Many of these natural alternatives can be found in good quality spa products. Opt for creating new and unique spa treatments for your clients using products which contain some of these natural ingredients. Here are some suggestions on what to look for when purchasing products for specific in-house spa treatments:
• Body Clays or Masks — Select body clays or masks that have been created with natural grains or clays that offer vital minerals to the body. Ensure the claims the company is making about the minerals or healing properties of the mud or clay are truthful.
• Body Exfoliants — Natural ingredients such as oatmeal, rice, seaweed and mineral salts can provide gentle and effective removal of dead skin cells.
• Body Massage Oils/Creams — Select body massage products that do not contain mineral oil, but have been created with pure natural carrier oils and high-grade essential oils.
• Body Wraps — Wraps are often used for body contouring and reduction of cellulite. Look for wrap products that contain green tea, seaweed, natural clays, sea salt, fruit acids, fruit enzymes, dried herbs and essential oils for detoxification.
• Facials — Avoid chemicals in the list provided earlier. Incorporate the use of dried herbs for facial steaming and products that contain natural oils and herbal extracts.
• Manicure/Pedicure — Rather than using a chemically-based foaming hand/foot soak, try soak products which have been created with natural herbs, milk powders and pure essential oils. Or, a few drops of pure essential oil such as peppermint or tea tree can be added to a hand/foot bath.

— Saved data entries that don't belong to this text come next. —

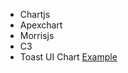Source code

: 






- Chartjs
- Apexchart
- Morrisjs
- C3
- Toast UI Chart [Example](http://nhn.github.io/tui.chart/latest/tutorial-example01-01-area-chart-basic)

Industrialized countries have opted for products made mostly from ingredients that are fast and easy to produce and are inexpensive. The result has been skin and body care products containing harsh chemicals which can be harmful to the skin and body, both internally and externally. Over the last few years, there has been increased awareness of the many benefits herbs, oils, grains, flowers and other elements have on the skin. However, much more needs to be learned from the past, when nature’s ingredients were used in their pure and natural state. We are just beginning to see what other countries, such as India, Thailand, Bali and China have known for thousands of years — true health lies in balancing the body internally and externally using the gifts Mother Nature has wrought.
Continuing to educate yourself and your clients about natural ingredients will enable you to make the best decision about the products you use and carry. Taking additional courses on topics such as herbology and aromatherapy can be useful when creating new treatments for your spa, your clinic or yourself.